Elle laissa retomber sa tête sur son sein ; elle garda le silence ; des larmes inondèrent ses yeux, et tous les efforts de l’esclave ne purent la consoler, ni la distraire de sa profonde rêverie.

Lorque les soins de ses fonctions forcèrent l’esclave à la quitter, Nydia recueillit ses pensées. Arbacès était l’accusateur de Glaucus ; Arbacès l’avait emprisonnée : n’était-ce pas la preuve que sa liberté pouvait être utile à Glaucus ? Oui, elle était évidemment prise dans quelque piège ; elle allait contribuer à la perte de celui qu’elle aimait. Comme elle aspirait à s’échapper ! Par bonheur pour ses souffrances, toute sensation de douleur s’absorba dans le désir de se sauver, et, à mesure qu’elle réfléchit à la possibilité de sa délivrance, elle devint plus calme et plus rêveuse. Elle possédait toute la ruse de son sexe, et ces dispositions s’étaient accrues encore dans l’habitude de l’esclavage. Quel esclavage a jamais été dépourvu d’artifice ? Elle résolut de tromper son gardien ; et, se rappelant tout à coup sa requête à propos de l’art thessalien qu’il lui supposait, elle espéra trouver dans ce prétexte quelque moyen de fuite. Tout le reste du jour, et pendant les longues heures de la nuit, elle médita sur ce sujet ; et le lendemain matin, en conséquence, lorsque Sosie vint la visiter, elle se hâta de faire prendre à la conversation un cours où l’esclave ne paraissait pas mieux demander que de la suivre.

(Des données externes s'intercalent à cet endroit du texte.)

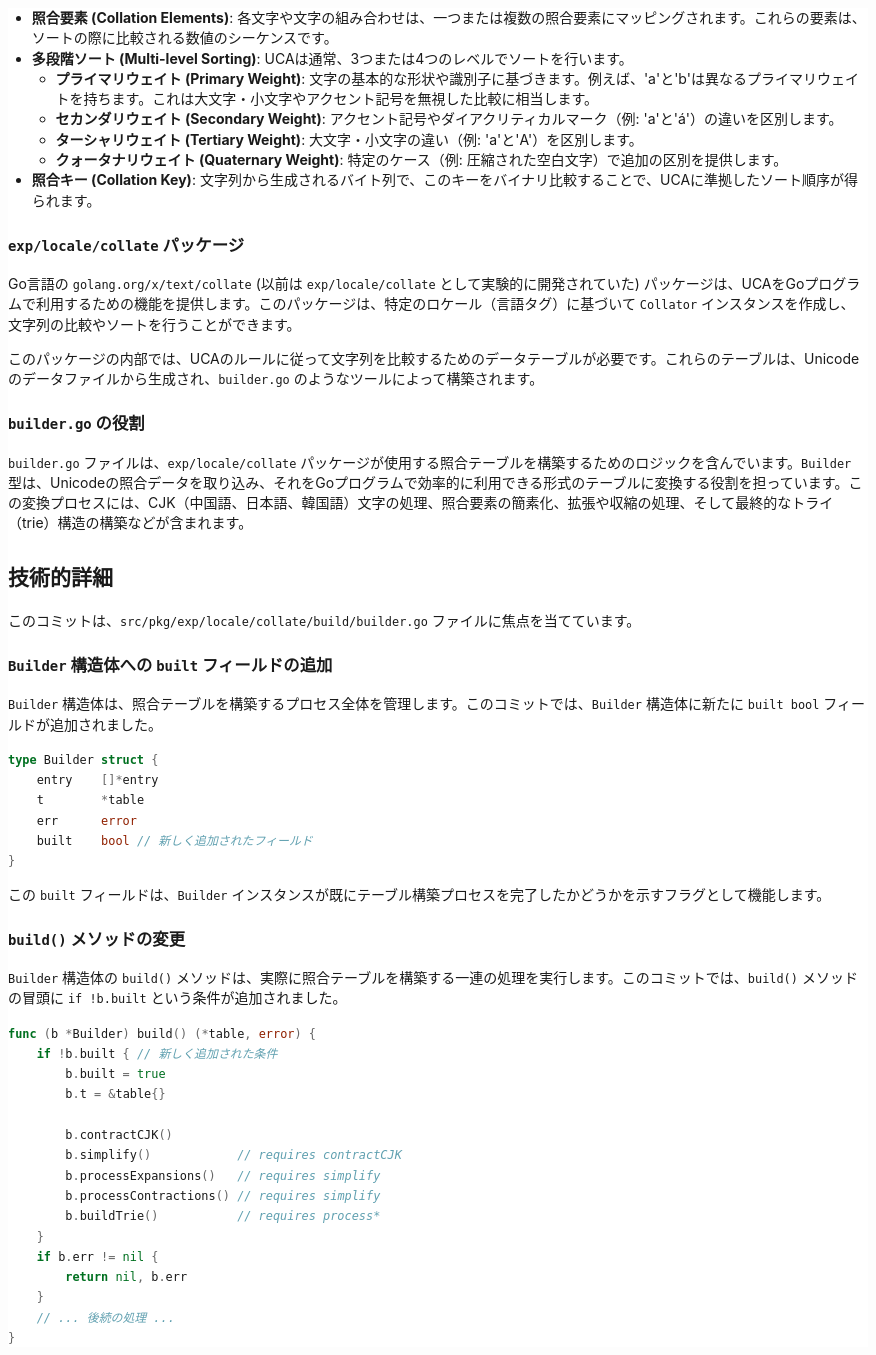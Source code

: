 *   **照合要素 (Collation Elements)**: 各文字や文字の組み合わせは、一つまたは複数の照合要素にマッピングされます。これらの要素は、ソートの際に比較される数値のシーケンスです。
*   **多段階ソート (Multi-level Sorting)**: UCAは通常、3つまたは4つのレベルでソートを行います。
    *   **プライマリウェイト (Primary Weight)**: 文字の基本的な形状や識別子に基づきます。例えば、'a'と'b'は異なるプライマリウェイトを持ちます。これは大文字・小文字やアクセント記号を無視した比較に相当します。
    *   **セカンダリウェイト (Secondary Weight)**: アクセント記号やダイアクリティカルマーク（例: 'a'と'á'）の違いを区別します。
    *   **ターシャリウェイト (Tertiary Weight)**: 大文字・小文字の違い（例: 'a'と'A'）を区別します。
    *   **クォータナリウェイト (Quaternary Weight)**: 特定のケース（例: 圧縮された空白文字）で追加の区別を提供します。
*   **照合キー (Collation Key)**: 文字列から生成されるバイト列で、このキーをバイナリ比較することで、UCAに準拠したソート順序が得られます。

### `exp/locale/collate` パッケージ

Go言語の `golang.org/x/text/collate` (以前は `exp/locale/collate` として実験的に開発されていた) パッケージは、UCAをGoプログラムで利用するための機能を提供します。このパッケージは、特定のロケール（言語タグ）に基づいて `Collator` インスタンスを作成し、文字列の比較やソートを行うことができます。

このパッケージの内部では、UCAのルールに従って文字列を比較するためのデータテーブルが必要です。これらのテーブルは、Unicodeのデータファイルから生成され、`builder.go` のようなツールによって構築されます。

### `builder.go` の役割

`builder.go` ファイルは、`exp/locale/collate` パッケージが使用する照合テーブルを構築するためのロジックを含んでいます。`Builder` 型は、Unicodeの照合データを取り込み、それをGoプログラムで効率的に利用できる形式のテーブルに変換する役割を担っています。この変換プロセスには、CJK（中国語、日本語、韓国語）文字の処理、照合要素の簡素化、拡張や収縮の処理、そして最終的なトライ（trie）構造の構築などが含まれます。

## 技術的詳細

このコミットは、`src/pkg/exp/locale/collate/build/builder.go` ファイルに焦点を当てています。

### `Builder` 構造体への `built` フィールドの追加

`Builder` 構造体は、照合テーブルを構築するプロセス全体を管理します。このコミットでは、`Builder` 構造体に新たに `built bool` フィールドが追加されました。

```go
type Builder struct {
	entry    []*entry
	t        *table
	err      error
	built    bool // 新しく追加されたフィールド
}
```

この `built` フィールドは、`Builder` インスタンスが既にテーブル構築プロセスを完了したかどうかを示すフラグとして機能します。

### `build()` メソッドの変更

`Builder` 構造体の `build()` メソッドは、実際に照合テーブルを構築する一連の処理を実行します。このコミットでは、`build()` メソッドの冒頭に `if !b.built` という条件が追加されました。

```go
func (b *Builder) build() (*table, error) {
	if !b.built { // 新しく追加された条件
		b.built = true
		b.t = &table{}

		b.contractCJK()
		b.simplify()            // requires contractCJK
		b.processExpansions()   // requires simplify
		b.processContractions() // requires simplify
		b.buildTrie()           // requires process*
	}
	if b.err != nil {
		return nil, b.err
	}
	// ... 後続の処理 ...
}
```
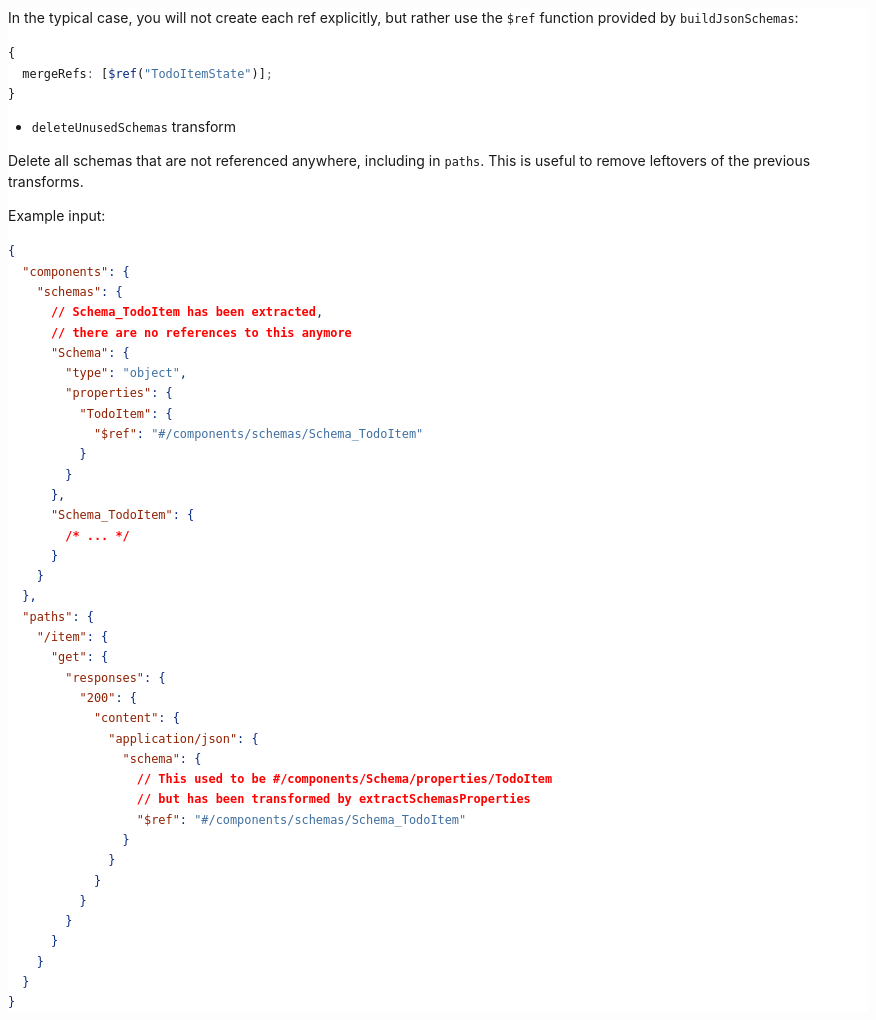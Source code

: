In the typical case, you will not create each ref explicitly, but rather use the `$ref` function provided by `buildJsonSchemas`:

```ts
{
  mergeRefs: [$ref("TodoItemState")];
}
```

- `deleteUnusedSchemas` transform

Delete all schemas that are not referenced anywhere, including in `paths`. This is useful to remove leftovers of the previous transforms.

Example input:

```json
{
  "components": {
    "schemas": {
      // Schema_TodoItem has been extracted,
      // there are no references to this anymore
      "Schema": {
        "type": "object",
        "properties": {
          "TodoItem": {
            "$ref": "#/components/schemas/Schema_TodoItem"
          }
        }
      },
      "Schema_TodoItem": {
        /* ... */
      }
    }
  },
  "paths": {
    "/item": {
      "get": {
        "responses": {
          "200": {
            "content": {
              "application/json": {
                "schema": {
                  // This used to be #/components/Schema/properties/TodoItem
                  // but has been transformed by extractSchemasProperties
                  "$ref": "#/components/schemas/Schema_TodoItem"
                }
              }
            }
          }
        }
      }
    }
  }
}
```
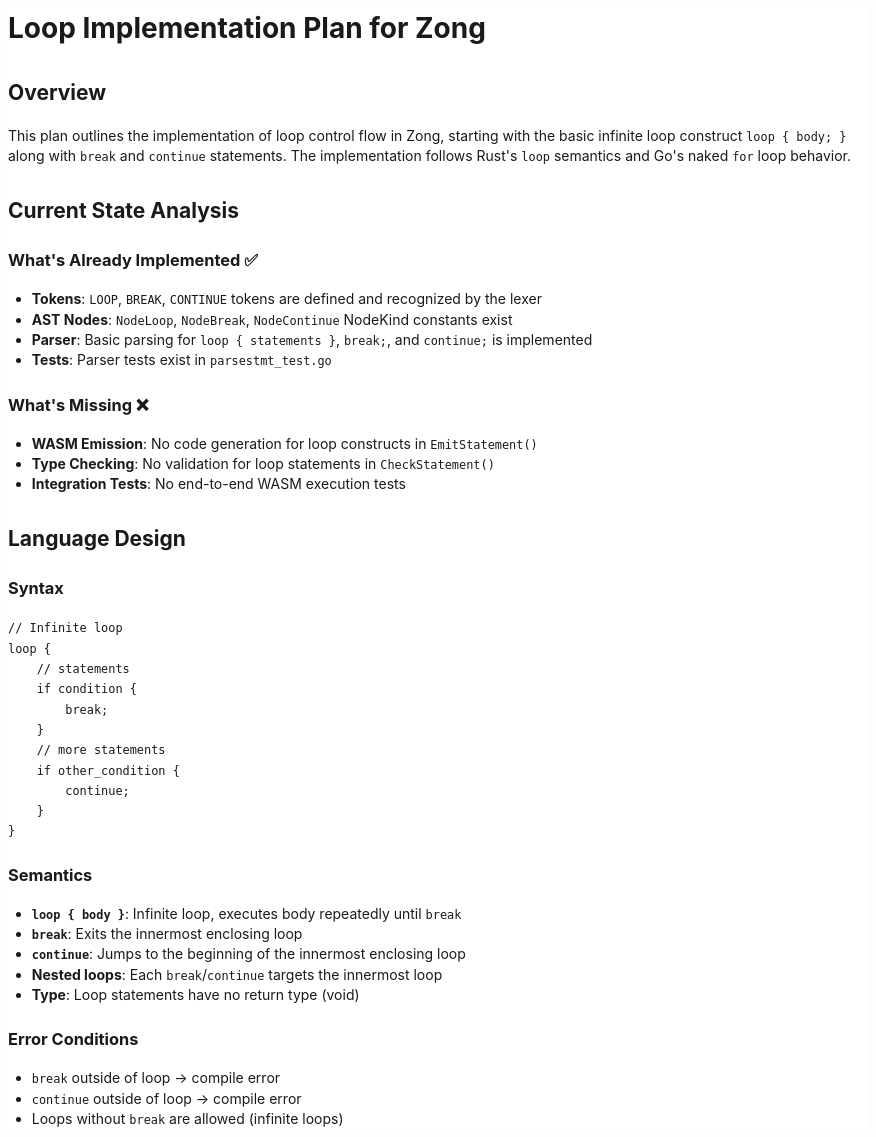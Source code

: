 # Loop Implementation Plan for Zong

## Overview

This plan outlines the implementation of loop control flow in Zong, starting with the basic infinite loop construct `loop { body; }` along with `break` and `continue` statements. The implementation follows Rust's `loop` semantics and Go's naked `for` loop behavior.

## Current State Analysis

### What's Already Implemented ✅
- **Tokens**: `LOOP`, `BREAK`, `CONTINUE` tokens are defined and recognized by the lexer
- **AST Nodes**: `NodeLoop`, `NodeBreak`, `NodeContinue` NodeKind constants exist
- **Parser**: Basic parsing for `loop { statements }`, `break;`, and `continue;` is implemented
- **Tests**: Parser tests exist in `parsestmt_test.go`

### What's Missing ❌
- **WASM Emission**: No code generation for loop constructs in `EmitStatement()`
- **Type Checking**: No validation for loop statements in `CheckStatement()`
- **Integration Tests**: No end-to-end WASM execution tests

## Language Design

### Syntax
```zong
// Infinite loop
loop {
    // statements
    if condition {
        break;
    }
    // more statements
    if other_condition {
        continue;
    }
}
```

### Semantics
- **`loop { body }`**: Infinite loop, executes body repeatedly until `break`
- **`break`**: Exits the innermost enclosing loop
- **`continue`**: Jumps to the beginning of the innermost enclosing loop
- **Nested loops**: Each `break`/`continue` targets the innermost loop
- **Type**: Loop statements have no return type (void)

### Error Conditions
- `break` outside of loop → compile error
- `continue` outside of loop → compile error
- Loops without `break` are allowed (infinite loops)
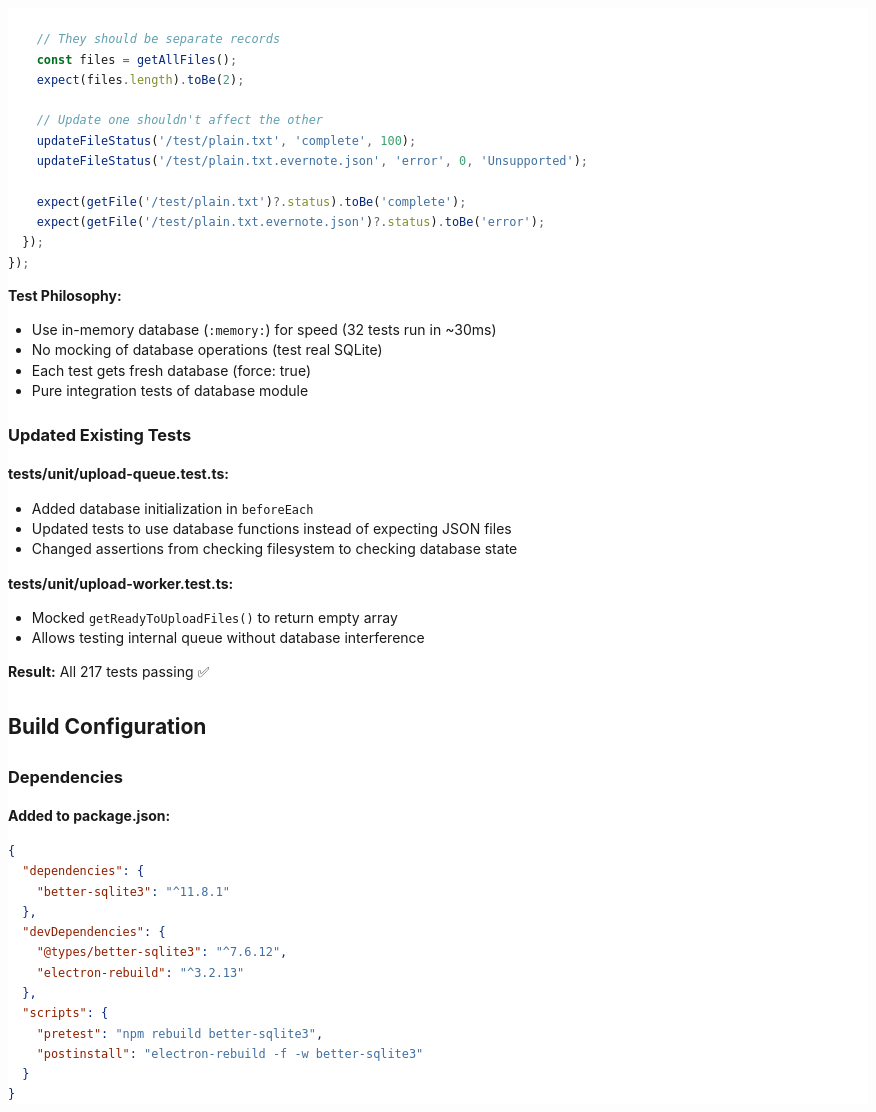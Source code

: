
 ```typescript

    // They should be separate records
    const files = getAllFiles();
    expect(files.length).toBe(2);

    // Update one shouldn't affect the other
    updateFileStatus('/test/plain.txt', 'complete', 100);
    updateFileStatus('/test/plain.txt.evernote.json', 'error', 0, 'Unsupported');

    expect(getFile('/test/plain.txt')?.status).toBe('complete');
    expect(getFile('/test/plain.txt.evernote.json')?.status).toBe('error');
  });
});
```

**Test Philosophy:**
- Use in-memory database (`:memory:`) for speed (32 tests run in ~30ms)
- No mocking of database operations (test real SQLite)
- Each test gets fresh database (force: true)
- Pure integration tests of database module

### Updated Existing Tests

**tests/unit/upload-queue.test.ts:**
- Added database initialization in `beforeEach`
- Updated tests to use database functions instead of expecting JSON files
- Changed assertions from checking filesystem to checking database state

**tests/unit/upload-worker.test.ts:**
- Mocked `getReadyToUploadFiles()` to return empty array
- Allows testing internal queue without database interference

**Result:** All 217 tests passing ✅

## Build Configuration

### Dependencies

**Added to package.json:**
```json
{
  "dependencies": {
    "better-sqlite3": "^11.8.1"
  },
  "devDependencies": {
    "@types/better-sqlite3": "^7.6.12",
    "electron-rebuild": "^3.2.13"
  },
  "scripts": {
    "pretest": "npm rebuild better-sqlite3",
    "postinstall": "electron-rebuild -f -w better-sqlite3"
  }
}
```
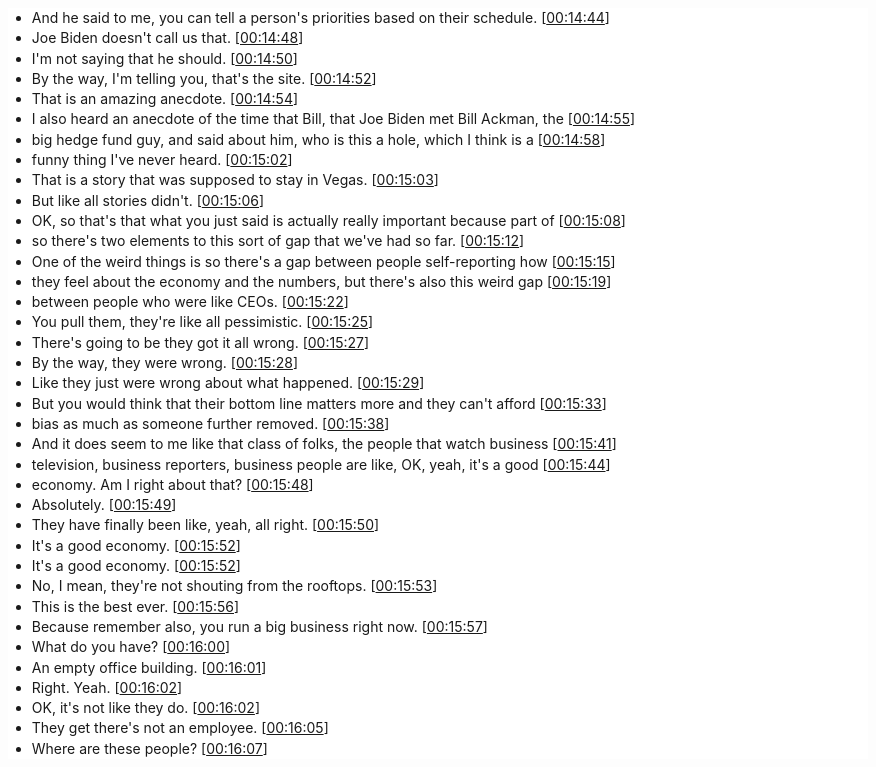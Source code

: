 *  And he said to me, you can tell a person's priorities based on their schedule. [[00:14:44](https://www.youtube.com/watch?v=uXjZGI_LQD8&t=884.1600000000001s)]
*  Joe Biden doesn't call us that. [[00:14:48](https://www.youtube.com/watch?v=uXjZGI_LQD8&t=888.68s)]
*  I'm not saying that he should. [[00:14:50](https://www.youtube.com/watch?v=uXjZGI_LQD8&t=890.4399999999999s)]
*  By the way, I'm telling you, that's the site. [[00:14:52](https://www.youtube.com/watch?v=uXjZGI_LQD8&t=892.1199999999999s)]
*  That is an amazing anecdote. [[00:14:54](https://www.youtube.com/watch?v=uXjZGI_LQD8&t=894.0s)]
*  I also heard an anecdote of the time that Bill, that Joe Biden met Bill Ackman, the [[00:14:55](https://www.youtube.com/watch?v=uXjZGI_LQD8&t=895.1999999999999s)]
*  big hedge fund guy, and said about him, who is this a hole, which I think is a [[00:14:58](https://www.youtube.com/watch?v=uXjZGI_LQD8&t=898.56s)]
*  funny thing I've never heard. [[00:15:02](https://www.youtube.com/watch?v=uXjZGI_LQD8&t=902.3199999999999s)]
*  That is a story that was supposed to stay in Vegas. [[00:15:03](https://www.youtube.com/watch?v=uXjZGI_LQD8&t=903.92s)]
*  But like all stories didn't. [[00:15:06](https://www.youtube.com/watch?v=uXjZGI_LQD8&t=906.8s)]
*  OK, so that's that what you just said is actually really important because part of [[00:15:08](https://www.youtube.com/watch?v=uXjZGI_LQD8&t=908.52s)]
*  so there's two elements to this sort of gap that we've had so far. [[00:15:12](https://www.youtube.com/watch?v=uXjZGI_LQD8&t=912.04s)]
*  One of the weird things is so there's a gap between people self-reporting how [[00:15:15](https://www.youtube.com/watch?v=uXjZGI_LQD8&t=915.5600000000001s)]
*  they feel about the economy and the numbers, but there's also this weird gap [[00:15:19](https://www.youtube.com/watch?v=uXjZGI_LQD8&t=919.36s)]
*  between people who were like CEOs. [[00:15:22](https://www.youtube.com/watch?v=uXjZGI_LQD8&t=922.52s)]
*  You pull them, they're like all pessimistic. [[00:15:25](https://www.youtube.com/watch?v=uXjZGI_LQD8&t=925.12s)]
*  There's going to be they got it all wrong. [[00:15:27](https://www.youtube.com/watch?v=uXjZGI_LQD8&t=927.08s)]
*  By the way, they were wrong. [[00:15:28](https://www.youtube.com/watch?v=uXjZGI_LQD8&t=928.5600000000001s)]
*  Like they just were wrong about what happened. [[00:15:29](https://www.youtube.com/watch?v=uXjZGI_LQD8&t=929.6s)]
*  But you would think that their bottom line matters more and they can't afford [[00:15:33](https://www.youtube.com/watch?v=uXjZGI_LQD8&t=933.32s)]
*  bias as much as someone further removed. [[00:15:38](https://www.youtube.com/watch?v=uXjZGI_LQD8&t=938.36s)]
*  And it does seem to me like that class of folks, the people that watch business [[00:15:41](https://www.youtube.com/watch?v=uXjZGI_LQD8&t=941.0s)]
*  television, business reporters, business people are like, OK, yeah, it's a good [[00:15:44](https://www.youtube.com/watch?v=uXjZGI_LQD8&t=944.88s)]
*  economy. Am I right about that? [[00:15:48](https://www.youtube.com/watch?v=uXjZGI_LQD8&t=948.16s)]
*  Absolutely. [[00:15:49](https://www.youtube.com/watch?v=uXjZGI_LQD8&t=949.4399999999999s)]
*  They have finally been like, yeah, all right. [[00:15:50](https://www.youtube.com/watch?v=uXjZGI_LQD8&t=950.28s)]
*  It's a good economy. [[00:15:52](https://www.youtube.com/watch?v=uXjZGI_LQD8&t=952.12s)]
*  It's a good economy. [[00:15:52](https://www.youtube.com/watch?v=uXjZGI_LQD8&t=952.92s)]
*  No, I mean, they're not shouting from the rooftops. [[00:15:53](https://www.youtube.com/watch?v=uXjZGI_LQD8&t=953.68s)]
*  This is the best ever. [[00:15:56](https://www.youtube.com/watch?v=uXjZGI_LQD8&t=956.56s)]
*  Because remember also, you run a big business right now. [[00:15:57](https://www.youtube.com/watch?v=uXjZGI_LQD8&t=957.4399999999999s)]
*  What do you have? [[00:16:00](https://www.youtube.com/watch?v=uXjZGI_LQD8&t=960.28s)]
*  An empty office building. [[00:16:01](https://www.youtube.com/watch?v=uXjZGI_LQD8&t=961.0799999999999s)]
*  Right. Yeah. [[00:16:02](https://www.youtube.com/watch?v=uXjZGI_LQD8&t=962.24s)]
*  OK, it's not like they do. [[00:16:02](https://www.youtube.com/watch?v=uXjZGI_LQD8&t=962.56s)]
*  They get there's not an employee. [[00:16:05](https://www.youtube.com/watch?v=uXjZGI_LQD8&t=965.56s)]
*  Where are these people? [[00:16:07](https://www.youtube.com/watch?v=uXjZGI_LQD8&t=967.88s)]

Elle ne se dissimula pas que la seule chance qu’elle eût de s’échapper devait coïncider avec la nuit, et, malgré le chagrin qu’elle éprouva de ce retard, elle sentit qu’il était nécessaire de différer son entreprise jusqu’au soir.

« La nuit, lui dit-elle, est le seul moment où nous puissions déchiffrer les secrets du destin ; c’est alors que tu dois venir me trouver… Mais que désires-tu connaître ?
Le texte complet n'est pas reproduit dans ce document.